** Input records follows **
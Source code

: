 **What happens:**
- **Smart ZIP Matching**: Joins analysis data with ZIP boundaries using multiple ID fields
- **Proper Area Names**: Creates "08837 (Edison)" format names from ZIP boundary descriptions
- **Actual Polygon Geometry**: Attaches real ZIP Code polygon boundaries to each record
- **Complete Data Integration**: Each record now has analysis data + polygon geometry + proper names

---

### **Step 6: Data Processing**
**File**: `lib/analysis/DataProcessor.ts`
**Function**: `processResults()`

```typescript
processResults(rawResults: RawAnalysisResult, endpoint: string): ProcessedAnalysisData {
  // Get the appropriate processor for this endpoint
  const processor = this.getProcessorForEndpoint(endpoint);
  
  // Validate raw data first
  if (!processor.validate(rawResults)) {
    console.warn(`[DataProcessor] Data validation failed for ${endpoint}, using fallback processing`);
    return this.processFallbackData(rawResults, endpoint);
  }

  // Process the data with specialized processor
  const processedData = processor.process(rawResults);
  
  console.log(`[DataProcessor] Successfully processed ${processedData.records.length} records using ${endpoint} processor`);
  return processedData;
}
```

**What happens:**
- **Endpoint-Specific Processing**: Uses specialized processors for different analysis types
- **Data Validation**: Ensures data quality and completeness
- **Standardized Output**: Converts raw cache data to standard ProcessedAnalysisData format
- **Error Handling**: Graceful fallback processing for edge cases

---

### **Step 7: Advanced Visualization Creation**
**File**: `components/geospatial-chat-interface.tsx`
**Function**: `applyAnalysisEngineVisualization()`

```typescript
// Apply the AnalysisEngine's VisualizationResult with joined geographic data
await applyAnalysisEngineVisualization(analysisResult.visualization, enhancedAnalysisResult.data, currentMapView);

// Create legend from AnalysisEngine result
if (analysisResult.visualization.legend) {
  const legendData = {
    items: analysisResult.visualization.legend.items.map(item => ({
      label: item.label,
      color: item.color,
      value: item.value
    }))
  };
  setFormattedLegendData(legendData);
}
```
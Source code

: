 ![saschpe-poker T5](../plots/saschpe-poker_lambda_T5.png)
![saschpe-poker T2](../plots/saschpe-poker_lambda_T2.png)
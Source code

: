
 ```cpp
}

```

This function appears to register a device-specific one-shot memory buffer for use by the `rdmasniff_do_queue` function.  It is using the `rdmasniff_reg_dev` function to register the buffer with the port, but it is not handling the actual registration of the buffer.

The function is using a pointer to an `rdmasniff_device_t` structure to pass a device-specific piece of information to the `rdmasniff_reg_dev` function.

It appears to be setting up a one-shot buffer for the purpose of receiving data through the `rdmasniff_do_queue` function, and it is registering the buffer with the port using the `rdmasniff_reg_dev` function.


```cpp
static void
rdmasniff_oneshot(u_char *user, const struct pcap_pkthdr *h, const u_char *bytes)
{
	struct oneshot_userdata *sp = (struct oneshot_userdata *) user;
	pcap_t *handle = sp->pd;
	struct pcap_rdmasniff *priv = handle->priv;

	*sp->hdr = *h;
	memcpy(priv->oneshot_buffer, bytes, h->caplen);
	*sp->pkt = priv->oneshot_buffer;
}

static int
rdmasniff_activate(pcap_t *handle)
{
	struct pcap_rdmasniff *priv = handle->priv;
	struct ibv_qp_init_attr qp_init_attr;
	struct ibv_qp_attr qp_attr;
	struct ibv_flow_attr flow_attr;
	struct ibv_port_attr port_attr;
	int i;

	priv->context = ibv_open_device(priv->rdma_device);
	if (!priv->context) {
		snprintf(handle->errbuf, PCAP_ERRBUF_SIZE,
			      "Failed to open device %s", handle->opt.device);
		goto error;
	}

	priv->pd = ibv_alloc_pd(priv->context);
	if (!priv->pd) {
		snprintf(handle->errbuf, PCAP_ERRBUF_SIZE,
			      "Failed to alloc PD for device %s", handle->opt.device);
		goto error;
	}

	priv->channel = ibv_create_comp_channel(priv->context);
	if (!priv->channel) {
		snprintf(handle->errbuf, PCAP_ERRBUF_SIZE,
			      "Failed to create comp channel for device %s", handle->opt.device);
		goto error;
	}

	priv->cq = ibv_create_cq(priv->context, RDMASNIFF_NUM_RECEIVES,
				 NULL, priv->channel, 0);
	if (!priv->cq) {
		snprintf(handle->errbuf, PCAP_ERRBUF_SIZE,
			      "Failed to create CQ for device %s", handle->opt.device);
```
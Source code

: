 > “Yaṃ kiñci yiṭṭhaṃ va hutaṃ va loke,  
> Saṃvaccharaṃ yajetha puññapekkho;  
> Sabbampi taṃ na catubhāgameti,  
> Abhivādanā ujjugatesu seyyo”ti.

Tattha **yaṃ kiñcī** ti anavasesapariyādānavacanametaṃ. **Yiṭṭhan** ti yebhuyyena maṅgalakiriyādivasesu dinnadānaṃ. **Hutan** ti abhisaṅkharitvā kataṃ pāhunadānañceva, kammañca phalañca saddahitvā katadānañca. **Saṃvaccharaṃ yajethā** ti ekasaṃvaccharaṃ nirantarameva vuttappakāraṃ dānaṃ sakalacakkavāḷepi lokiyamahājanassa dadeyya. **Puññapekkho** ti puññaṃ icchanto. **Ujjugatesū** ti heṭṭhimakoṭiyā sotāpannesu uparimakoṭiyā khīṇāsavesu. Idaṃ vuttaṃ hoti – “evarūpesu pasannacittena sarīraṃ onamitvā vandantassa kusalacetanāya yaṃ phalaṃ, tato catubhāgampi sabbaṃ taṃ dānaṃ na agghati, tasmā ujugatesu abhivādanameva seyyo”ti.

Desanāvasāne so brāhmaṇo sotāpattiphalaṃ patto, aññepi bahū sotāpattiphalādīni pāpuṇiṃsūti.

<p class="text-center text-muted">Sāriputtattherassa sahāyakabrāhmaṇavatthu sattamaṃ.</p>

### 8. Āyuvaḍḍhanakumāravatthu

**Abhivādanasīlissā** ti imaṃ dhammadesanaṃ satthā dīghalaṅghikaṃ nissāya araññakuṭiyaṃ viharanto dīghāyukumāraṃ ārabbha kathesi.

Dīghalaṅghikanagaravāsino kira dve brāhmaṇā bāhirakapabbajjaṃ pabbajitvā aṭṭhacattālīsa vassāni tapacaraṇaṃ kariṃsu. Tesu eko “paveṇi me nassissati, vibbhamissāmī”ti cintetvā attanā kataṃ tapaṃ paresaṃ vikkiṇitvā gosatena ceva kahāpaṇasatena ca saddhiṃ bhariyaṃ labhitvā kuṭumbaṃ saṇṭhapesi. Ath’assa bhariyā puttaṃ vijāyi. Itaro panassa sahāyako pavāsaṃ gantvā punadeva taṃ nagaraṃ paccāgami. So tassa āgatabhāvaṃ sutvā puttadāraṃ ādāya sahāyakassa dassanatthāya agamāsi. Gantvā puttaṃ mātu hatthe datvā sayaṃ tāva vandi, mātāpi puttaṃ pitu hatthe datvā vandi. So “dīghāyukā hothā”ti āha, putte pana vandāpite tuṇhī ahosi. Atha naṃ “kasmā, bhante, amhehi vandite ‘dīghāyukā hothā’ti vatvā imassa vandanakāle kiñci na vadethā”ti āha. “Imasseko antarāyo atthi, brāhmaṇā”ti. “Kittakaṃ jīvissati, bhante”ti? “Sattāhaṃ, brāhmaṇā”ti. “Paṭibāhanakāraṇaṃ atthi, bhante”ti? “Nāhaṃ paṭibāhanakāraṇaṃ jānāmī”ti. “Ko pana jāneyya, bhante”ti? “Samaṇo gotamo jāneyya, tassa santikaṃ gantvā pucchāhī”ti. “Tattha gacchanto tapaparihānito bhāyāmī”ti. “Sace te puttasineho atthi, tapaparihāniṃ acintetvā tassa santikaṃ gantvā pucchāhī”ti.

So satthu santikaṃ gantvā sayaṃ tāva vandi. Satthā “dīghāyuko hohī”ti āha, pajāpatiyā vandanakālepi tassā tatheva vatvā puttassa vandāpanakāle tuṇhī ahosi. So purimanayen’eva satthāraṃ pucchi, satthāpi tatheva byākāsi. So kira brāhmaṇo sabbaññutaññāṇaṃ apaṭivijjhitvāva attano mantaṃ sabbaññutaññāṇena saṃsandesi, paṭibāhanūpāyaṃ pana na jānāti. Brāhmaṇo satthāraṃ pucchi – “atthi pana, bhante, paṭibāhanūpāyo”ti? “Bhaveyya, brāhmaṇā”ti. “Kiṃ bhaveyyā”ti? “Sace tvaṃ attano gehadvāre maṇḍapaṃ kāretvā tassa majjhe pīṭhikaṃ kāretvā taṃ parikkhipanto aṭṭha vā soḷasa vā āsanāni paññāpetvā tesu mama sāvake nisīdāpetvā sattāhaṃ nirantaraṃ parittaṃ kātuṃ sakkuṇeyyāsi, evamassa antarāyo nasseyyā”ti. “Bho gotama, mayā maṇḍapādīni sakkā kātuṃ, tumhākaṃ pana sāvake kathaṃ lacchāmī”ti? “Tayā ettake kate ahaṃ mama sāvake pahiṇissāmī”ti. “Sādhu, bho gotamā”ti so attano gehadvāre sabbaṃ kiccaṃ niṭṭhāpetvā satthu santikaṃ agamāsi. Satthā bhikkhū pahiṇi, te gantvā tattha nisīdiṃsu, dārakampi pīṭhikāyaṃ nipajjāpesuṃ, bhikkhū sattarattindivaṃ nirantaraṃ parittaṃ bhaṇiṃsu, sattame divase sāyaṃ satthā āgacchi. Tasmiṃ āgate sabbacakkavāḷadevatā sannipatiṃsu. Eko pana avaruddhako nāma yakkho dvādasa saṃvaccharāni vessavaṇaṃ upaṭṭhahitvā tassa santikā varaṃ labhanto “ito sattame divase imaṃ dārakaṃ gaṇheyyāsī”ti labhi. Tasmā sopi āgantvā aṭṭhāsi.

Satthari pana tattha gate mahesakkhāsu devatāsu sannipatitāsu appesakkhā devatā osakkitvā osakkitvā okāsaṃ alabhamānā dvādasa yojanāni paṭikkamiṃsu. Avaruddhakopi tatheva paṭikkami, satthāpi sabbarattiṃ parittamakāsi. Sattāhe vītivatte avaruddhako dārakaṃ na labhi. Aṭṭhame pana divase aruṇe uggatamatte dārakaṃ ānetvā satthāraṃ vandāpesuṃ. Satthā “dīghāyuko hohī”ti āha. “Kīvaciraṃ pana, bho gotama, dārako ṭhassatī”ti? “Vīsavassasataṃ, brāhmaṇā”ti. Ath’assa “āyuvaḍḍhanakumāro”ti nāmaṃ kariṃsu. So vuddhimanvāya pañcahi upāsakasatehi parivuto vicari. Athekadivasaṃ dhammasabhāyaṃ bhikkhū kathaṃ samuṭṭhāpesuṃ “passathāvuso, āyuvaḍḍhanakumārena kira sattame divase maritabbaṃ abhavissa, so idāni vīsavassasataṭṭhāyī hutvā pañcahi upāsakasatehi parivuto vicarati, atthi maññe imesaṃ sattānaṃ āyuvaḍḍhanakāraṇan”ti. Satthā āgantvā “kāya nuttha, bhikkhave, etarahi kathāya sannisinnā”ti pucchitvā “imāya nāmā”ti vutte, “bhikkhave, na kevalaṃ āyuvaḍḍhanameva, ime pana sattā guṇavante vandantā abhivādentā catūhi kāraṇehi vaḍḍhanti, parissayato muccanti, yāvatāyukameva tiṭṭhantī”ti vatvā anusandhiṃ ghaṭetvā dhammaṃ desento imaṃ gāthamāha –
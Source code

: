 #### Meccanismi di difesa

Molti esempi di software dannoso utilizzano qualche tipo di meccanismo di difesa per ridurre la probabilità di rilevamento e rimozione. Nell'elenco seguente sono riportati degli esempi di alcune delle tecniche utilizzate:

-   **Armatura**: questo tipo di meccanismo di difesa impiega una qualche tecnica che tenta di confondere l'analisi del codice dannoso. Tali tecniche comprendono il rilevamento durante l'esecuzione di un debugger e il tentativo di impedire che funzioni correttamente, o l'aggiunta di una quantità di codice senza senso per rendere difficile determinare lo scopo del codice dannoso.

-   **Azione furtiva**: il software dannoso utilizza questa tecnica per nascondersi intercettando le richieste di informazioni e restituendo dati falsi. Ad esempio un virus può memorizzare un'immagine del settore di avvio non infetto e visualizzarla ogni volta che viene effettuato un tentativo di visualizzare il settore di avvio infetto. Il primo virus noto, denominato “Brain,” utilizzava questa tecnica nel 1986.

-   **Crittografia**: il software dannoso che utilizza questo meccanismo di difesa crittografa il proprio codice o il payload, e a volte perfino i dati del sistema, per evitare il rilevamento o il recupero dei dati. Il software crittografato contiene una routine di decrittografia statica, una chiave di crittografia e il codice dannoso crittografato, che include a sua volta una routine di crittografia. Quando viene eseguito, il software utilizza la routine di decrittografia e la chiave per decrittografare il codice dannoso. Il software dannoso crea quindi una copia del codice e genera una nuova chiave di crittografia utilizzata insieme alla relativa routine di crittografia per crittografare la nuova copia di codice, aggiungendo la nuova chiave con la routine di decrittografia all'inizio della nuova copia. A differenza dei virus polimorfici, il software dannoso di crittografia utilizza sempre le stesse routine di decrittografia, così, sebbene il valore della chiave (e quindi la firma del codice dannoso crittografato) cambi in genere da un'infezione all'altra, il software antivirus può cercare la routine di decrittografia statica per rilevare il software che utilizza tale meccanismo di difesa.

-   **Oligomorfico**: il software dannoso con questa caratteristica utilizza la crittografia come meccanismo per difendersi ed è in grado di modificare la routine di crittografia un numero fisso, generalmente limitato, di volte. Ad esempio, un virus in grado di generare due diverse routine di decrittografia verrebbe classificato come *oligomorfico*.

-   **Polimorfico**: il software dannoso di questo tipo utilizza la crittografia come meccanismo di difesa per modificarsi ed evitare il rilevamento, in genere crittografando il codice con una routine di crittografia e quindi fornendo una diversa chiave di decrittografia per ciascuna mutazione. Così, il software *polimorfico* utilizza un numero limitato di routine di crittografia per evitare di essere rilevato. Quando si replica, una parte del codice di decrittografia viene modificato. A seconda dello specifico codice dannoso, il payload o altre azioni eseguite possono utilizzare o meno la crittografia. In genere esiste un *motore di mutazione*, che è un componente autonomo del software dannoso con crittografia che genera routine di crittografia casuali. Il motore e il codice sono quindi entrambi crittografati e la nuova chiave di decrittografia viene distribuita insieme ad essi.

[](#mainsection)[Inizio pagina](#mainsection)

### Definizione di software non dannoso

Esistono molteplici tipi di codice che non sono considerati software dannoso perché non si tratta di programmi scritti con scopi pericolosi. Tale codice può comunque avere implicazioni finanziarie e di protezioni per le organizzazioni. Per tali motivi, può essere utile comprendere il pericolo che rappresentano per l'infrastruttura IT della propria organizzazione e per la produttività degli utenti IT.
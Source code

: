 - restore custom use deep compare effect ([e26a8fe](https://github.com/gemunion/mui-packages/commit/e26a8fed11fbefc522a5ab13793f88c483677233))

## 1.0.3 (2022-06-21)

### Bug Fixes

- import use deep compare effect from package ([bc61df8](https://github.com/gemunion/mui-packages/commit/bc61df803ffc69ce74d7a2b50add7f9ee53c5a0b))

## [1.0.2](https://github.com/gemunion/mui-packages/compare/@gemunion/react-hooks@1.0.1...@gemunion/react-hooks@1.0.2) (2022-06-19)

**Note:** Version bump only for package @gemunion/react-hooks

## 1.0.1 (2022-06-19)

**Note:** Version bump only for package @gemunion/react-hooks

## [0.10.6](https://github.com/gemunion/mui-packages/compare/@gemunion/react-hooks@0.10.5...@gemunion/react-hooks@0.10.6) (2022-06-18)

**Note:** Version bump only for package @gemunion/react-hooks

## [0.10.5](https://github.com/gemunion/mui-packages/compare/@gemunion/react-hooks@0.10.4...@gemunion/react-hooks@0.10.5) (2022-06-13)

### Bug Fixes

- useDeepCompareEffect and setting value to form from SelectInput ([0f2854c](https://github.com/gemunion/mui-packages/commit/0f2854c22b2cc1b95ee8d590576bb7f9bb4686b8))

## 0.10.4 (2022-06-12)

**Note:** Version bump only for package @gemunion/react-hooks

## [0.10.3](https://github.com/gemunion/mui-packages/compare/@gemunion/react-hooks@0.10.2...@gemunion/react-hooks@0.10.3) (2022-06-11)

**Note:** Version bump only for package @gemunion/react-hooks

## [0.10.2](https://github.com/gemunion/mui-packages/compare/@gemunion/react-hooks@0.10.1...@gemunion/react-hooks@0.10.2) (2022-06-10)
** End of Input records **
▸ Assigned task: Starting with the first line of the entries, transcribe every line up to and including the one with "### **Step 6: Data Processing**".

▸ Output below:
Source code

: **What happens:**
- **Smart ZIP Matching**: Joins analysis data with ZIP boundaries using multiple ID fields
- **Proper Area Names**: Creates "08837 (Edison)" format names from ZIP boundary descriptions
- **Actual Polygon Geometry**: Attaches real ZIP Code polygon boundaries to each record
- **Complete Data Integration**: Each record now has analysis data + polygon geometry + proper names

---

### **Step 6: Data Processing**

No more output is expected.